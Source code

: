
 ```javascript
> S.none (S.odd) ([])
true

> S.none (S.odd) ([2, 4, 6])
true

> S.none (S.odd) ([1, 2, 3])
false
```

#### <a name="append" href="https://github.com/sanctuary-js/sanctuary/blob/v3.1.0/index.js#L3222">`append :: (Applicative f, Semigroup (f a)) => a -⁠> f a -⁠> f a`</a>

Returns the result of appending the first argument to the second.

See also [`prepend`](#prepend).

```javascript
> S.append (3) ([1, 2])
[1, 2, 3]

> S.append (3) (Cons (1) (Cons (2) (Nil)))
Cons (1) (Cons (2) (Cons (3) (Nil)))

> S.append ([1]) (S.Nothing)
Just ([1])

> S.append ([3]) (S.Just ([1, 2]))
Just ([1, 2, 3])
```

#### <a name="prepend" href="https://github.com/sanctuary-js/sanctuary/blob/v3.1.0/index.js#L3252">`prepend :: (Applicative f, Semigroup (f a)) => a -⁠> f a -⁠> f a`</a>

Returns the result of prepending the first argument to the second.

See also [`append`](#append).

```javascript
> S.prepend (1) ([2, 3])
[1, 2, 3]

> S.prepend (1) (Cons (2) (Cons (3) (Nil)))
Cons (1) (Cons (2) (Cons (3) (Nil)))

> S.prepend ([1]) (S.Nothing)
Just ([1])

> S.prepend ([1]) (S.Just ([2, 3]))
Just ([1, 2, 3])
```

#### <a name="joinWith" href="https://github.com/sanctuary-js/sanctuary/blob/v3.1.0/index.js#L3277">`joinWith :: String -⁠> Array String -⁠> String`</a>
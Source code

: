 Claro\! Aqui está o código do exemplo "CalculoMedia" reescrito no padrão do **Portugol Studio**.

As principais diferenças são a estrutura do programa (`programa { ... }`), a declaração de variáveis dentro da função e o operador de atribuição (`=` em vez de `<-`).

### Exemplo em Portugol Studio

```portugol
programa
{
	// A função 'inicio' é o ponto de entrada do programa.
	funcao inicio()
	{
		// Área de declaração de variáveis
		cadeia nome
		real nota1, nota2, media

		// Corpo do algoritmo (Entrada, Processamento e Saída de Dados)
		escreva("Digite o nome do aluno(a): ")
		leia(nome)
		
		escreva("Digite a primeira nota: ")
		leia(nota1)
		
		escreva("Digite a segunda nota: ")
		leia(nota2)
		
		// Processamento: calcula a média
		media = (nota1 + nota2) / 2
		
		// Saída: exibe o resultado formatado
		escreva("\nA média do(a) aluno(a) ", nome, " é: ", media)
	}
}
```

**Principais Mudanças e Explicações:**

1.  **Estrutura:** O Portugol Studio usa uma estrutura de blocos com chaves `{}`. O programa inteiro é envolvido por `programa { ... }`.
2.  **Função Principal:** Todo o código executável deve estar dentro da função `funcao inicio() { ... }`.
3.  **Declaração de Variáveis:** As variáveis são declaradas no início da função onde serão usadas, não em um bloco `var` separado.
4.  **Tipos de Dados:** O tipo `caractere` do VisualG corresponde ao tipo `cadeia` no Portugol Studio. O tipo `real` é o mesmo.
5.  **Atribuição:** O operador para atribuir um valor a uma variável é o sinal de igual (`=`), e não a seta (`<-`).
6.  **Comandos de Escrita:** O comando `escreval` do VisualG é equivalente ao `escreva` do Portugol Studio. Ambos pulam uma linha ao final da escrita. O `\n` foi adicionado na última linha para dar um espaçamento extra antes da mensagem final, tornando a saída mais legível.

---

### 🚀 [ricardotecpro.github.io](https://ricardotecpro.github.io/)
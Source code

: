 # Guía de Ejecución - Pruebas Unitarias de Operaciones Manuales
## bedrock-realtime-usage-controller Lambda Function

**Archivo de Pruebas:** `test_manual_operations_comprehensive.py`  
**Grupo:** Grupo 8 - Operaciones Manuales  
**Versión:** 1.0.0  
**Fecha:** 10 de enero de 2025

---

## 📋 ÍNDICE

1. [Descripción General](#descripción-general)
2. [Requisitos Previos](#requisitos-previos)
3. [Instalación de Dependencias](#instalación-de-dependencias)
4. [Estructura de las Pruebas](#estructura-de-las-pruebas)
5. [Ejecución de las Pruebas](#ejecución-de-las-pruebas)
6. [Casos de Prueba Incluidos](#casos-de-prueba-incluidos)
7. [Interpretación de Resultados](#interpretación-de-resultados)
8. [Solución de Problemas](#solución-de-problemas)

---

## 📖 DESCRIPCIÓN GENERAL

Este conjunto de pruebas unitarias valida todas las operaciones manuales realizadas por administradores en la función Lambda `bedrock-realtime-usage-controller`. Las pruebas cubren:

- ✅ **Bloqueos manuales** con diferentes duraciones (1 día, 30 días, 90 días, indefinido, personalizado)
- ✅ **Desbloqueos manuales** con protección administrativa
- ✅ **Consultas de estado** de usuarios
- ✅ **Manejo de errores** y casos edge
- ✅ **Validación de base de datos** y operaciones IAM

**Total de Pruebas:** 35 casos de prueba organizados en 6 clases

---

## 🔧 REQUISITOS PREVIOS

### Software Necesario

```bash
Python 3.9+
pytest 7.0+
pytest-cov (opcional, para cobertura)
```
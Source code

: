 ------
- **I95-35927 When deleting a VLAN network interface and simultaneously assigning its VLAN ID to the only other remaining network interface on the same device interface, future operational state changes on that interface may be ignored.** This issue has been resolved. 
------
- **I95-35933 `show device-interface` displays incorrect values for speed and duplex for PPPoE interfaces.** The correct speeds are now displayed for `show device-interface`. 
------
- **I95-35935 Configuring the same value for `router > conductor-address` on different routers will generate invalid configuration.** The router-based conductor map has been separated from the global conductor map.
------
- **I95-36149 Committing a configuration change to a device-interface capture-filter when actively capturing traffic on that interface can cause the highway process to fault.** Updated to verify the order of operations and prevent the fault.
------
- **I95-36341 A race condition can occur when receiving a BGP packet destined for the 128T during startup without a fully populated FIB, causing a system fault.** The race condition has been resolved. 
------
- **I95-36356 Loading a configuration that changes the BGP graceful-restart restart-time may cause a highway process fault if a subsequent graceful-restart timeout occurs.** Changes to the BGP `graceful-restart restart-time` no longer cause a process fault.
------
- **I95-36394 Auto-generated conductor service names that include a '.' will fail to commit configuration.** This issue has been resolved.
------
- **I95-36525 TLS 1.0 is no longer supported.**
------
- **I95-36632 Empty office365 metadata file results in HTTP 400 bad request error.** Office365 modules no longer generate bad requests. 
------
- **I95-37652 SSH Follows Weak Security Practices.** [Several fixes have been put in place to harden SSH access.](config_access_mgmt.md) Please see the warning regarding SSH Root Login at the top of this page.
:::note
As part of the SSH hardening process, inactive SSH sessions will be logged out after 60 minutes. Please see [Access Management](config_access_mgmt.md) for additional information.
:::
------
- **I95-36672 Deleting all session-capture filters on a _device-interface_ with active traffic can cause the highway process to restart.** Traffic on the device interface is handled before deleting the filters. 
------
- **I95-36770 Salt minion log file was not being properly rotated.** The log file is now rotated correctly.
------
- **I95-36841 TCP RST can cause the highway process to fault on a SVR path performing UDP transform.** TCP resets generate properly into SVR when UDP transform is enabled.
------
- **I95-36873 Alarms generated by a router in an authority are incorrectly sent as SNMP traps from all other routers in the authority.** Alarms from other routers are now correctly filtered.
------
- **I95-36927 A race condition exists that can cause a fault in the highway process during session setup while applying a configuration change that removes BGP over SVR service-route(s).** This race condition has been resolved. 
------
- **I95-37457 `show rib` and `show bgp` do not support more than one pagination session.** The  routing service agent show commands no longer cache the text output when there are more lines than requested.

# # # #

What you are asked to do: Make an exact copy of the data above.

Expected answer:
Source code

:
 ```javascript
> S.none (S.odd) ([])
true

> S.none (S.odd) ([2, 4, 6])
true

> S.none (S.odd) ([1, 2, 3])
false
```

#### <a name="append" href="https://github.com/sanctuary-js/sanctuary/blob/v3.1.0/index.js#L3222">`append :: (Applicative f, Semigroup (f a)) => a -⁠> f a -⁠> f a`</a>

Returns the result of appending the first argument to the second.

See also [`prepend`](#prepend).

```javascript
> S.append (3) ([1, 2])
[1, 2, 3]

> S.append (3) (Cons (1) (Cons (2) (Nil)))
Cons (1) (Cons (2) (Cons (3) (Nil)))

> S.append ([1]) (S.Nothing)
Just ([1])

> S.append ([3]) (S.Just ([1, 2]))
Just ([1, 2, 3])
```

#### <a name="prepend" href="https://github.com/sanctuary-js/sanctuary/blob/v3.1.0/index.js#L3252">`prepend :: (Applicative f, Semigroup (f a)) => a -⁠> f a -⁠> f a`</a>

Returns the result of prepending the first argument to the second.

See also [`append`](#append).

```javascript
> S.prepend (1) ([2, 3])
[1, 2, 3]

> S.prepend (1) (Cons (2) (Cons (3) (Nil)))
Cons (1) (Cons (2) (Cons (3) (Nil)))

> S.prepend ([1]) (S.Nothing)
Just ([1])

> S.prepend ([1]) (S.Just ([2, 3]))
Just ([1, 2, 3])
```

#### <a name="joinWith" href="https://github.com/sanctuary-js/sanctuary/blob/v3.1.0/index.js#L3277">`joinWith :: String -⁠> Array String -⁠> String`</a>
Source code

: Claro\! Aqui está o código do exemplo "CalculoMedia" reescrito no padrão do **Portugol Studio**.

As principais diferenças são a estrutura do programa (`programa { ... }`), a declaração de variáveis dentro da função e o operador de atribuição (`=` em vez de `<-`).

### Exemplo em Portugol Studio

```portugol
programa
{
	// A função 'inicio' é o ponto de entrada do programa.
	funcao inicio()
	{
		// Área de declaração de variáveis
		cadeia nome
		real nota1, nota2, media

		// Corpo do algoritmo (Entrada, Processamento e Saída de Dados)
		escreva("Digite o nome do aluno(a): ")
		leia(nome)
		
		escreva("Digite a primeira nota: ")
		leia(nota1)
		
		escreva("Digite a segunda nota: ")
		leia(nota2)
		
		// Processamento: calcula a média
		media = (nota1 + nota2) / 2
		
		// Saída: exibe o resultado formatado
		escreva("\nA média do(a) aluno(a) ", nome, " é: ", media)
	}
}
```

**Principais Mudanças e Explicações:**

1.  **Estrutura:** O Portugol Studio usa uma estrutura de blocos com chaves `{}`. O programa inteiro é envolvido por `programa { ... }`.
2.  **Função Principal:** Todo o código executável deve estar dentro da função `funcao inicio() { ... }`.
3.  **Declaração de Variáveis:** As variáveis são declaradas no início da função onde serão usadas, não em um bloco `var` separado.
4.  **Tipos de Dados:** O tipo `caractere` do VisualG corresponde ao tipo `cadeia` no Portugol Studio. O tipo `real` é o mesmo.
5.  **Atribuição:** O operador para atribuir um valor a uma variável é o sinal de igual (`=`), e não a seta (`<-`).
6.  **Comandos de Escrita:** O comando `escreval` do VisualG é equivalente ao `escreva` do Portugol Studio. Ambos pulam uma linha ao final da escrita. O `\n` foi adicionado na última linha para dar um espaçamento extra antes da mensagem final, tornando a saída mais legível.

---

### 🚀 [ricardotecpro.github.io](https://ricardotecpro.github.io/)
Source code

: # Guía de Ejecución - Pruebas Unitarias de Operaciones Manuales
## bedrock-realtime-usage-controller Lambda Function

**Archivo de Pruebas:** `test_manual_operations_comprehensive.py`  
**Grupo:** Grupo 8 - Operaciones Manuales  
**Versión:** 1.0.0  
**Fecha:** 10 de enero de 2025

---

## 📋 ÍNDICE

1. [Descripción General](#descripción-general)
2. [Requisitos Previos](#requisitos-previos)
3. [Instalación de Dependencias](#instalación-de-dependencias)
4. [Estructura de las Pruebas](#estructura-de-las-pruebas)
5. [Ejecución de las Pruebas](#ejecución-de-las-pruebas)
6. [Casos de Prueba Incluidos](#casos-de-prueba-incluidos)
7. [Interpretación de Resultados](#interpretación-de-resultados)
8. [Solución de Problemas](#solución-de-problemas)

---

## 📖 DESCRIPCIÓN GENERAL

Este conjunto de pruebas unitarias valida todas las operaciones manuales realizadas por administradores en la función Lambda `bedrock-realtime-usage-controller`. Las pruebas cubren:

- ✅ **Bloqueos manuales** con diferentes duraciones (1 día, 30 días, 90 días, indefinido, personalizado)
- ✅ **Desbloqueos manuales** con protección administrativa
- ✅ **Consultas de estado** de usuarios
- ✅ **Manejo de errores** y casos edge
- ✅ **Validación de base de datos** y operaciones IAM

**Total de Pruebas:** 35 casos de prueba organizados en 6 clases

---

## 🔧 REQUISITOS PREVIOS

### Software Necesario

```bash
Python 3.9+
pytest 7.0+
pytest-cov (opcional, para cobertura)
```
Source code

: ------
- **I95-35927 When deleting a VLAN network interface and simultaneously assigning its VLAN ID to the only other remaining network interface on the same device interface, future operational state changes on that interface may be ignored.** This issue has been resolved. 
------
- **I95-35933 `show device-interface` displays incorrect values for speed and duplex for PPPoE interfaces.** The correct speeds are now displayed for `show device-interface`. 
------
- **I95-35935 Configuring the same value for `router > conductor-address` on different routers will generate invalid configuration.** The router-based conductor map has been separated from the global conductor map.
------
- **I95-36149 Committing a configuration change to a device-interface capture-filter when actively capturing traffic on that interface can cause the highway process to fault.** Updated to verify the order of operations and prevent the fault.
------
- **I95-36341 A race condition can occur when receiving a BGP packet destined for the 128T during startup without a fully populated FIB, causing a system fault.** The race condition has been resolved. 
------
- **I95-36356 Loading a configuration that changes the BGP graceful-restart restart-time may cause a highway process fault if a subsequent graceful-restart timeout occurs.** Changes to the BGP `graceful-restart restart-time` no longer cause a process fault.
------
- **I95-36394 Auto-generated conductor service names that include a '.' will fail to commit configuration.** This issue has been resolved.
------
- **I95-36525 TLS 1.0 is no longer supported.**
------
- **I95-36632 Empty office365 metadata file results in HTTP 400 bad request error.** Office365 modules no longer generate bad requests. 
------
- **I95-37652 SSH Follows Weak Security Practices.** [Several fixes have been put in place to harden SSH access.](config_access_mgmt.md) Please see the warning regarding SSH Root Login at the top of this page.
:::note
As part of the SSH hardening process, inactive SSH sessions will be logged out after 60 minutes. Please see [Access Management](config_access_mgmt.md) for additional information.
:::
------
- **I95-36672 Deleting all session-capture filters on a _device-interface_ with active traffic can cause the highway process to restart.** Traffic on the device interface is handled before deleting the filters. 
------
- **I95-36770 Salt minion log file was not being properly rotated.** The log file is now rotated correctly.
------
- **I95-36841 TCP RST can cause the highway process to fault on a SVR path performing UDP transform.** TCP resets generate properly into SVR when UDP transform is enabled.
------
- **I95-36873 Alarms generated by a router in an authority are incorrectly sent as SNMP traps from all other routers in the authority.** Alarms from other routers are now correctly filtered.
------
- **I95-36927 A race condition exists that can cause a fault in the highway process during session setup while applying a configuration change that removes BGP over SVR service-route(s).** This race condition has been resolved. 
------
- **I95-37457 `show rib` and `show bgp` do not support more than one pagination session.** The  routing service agent show commands no longer cache the text output when there are more lines than requested.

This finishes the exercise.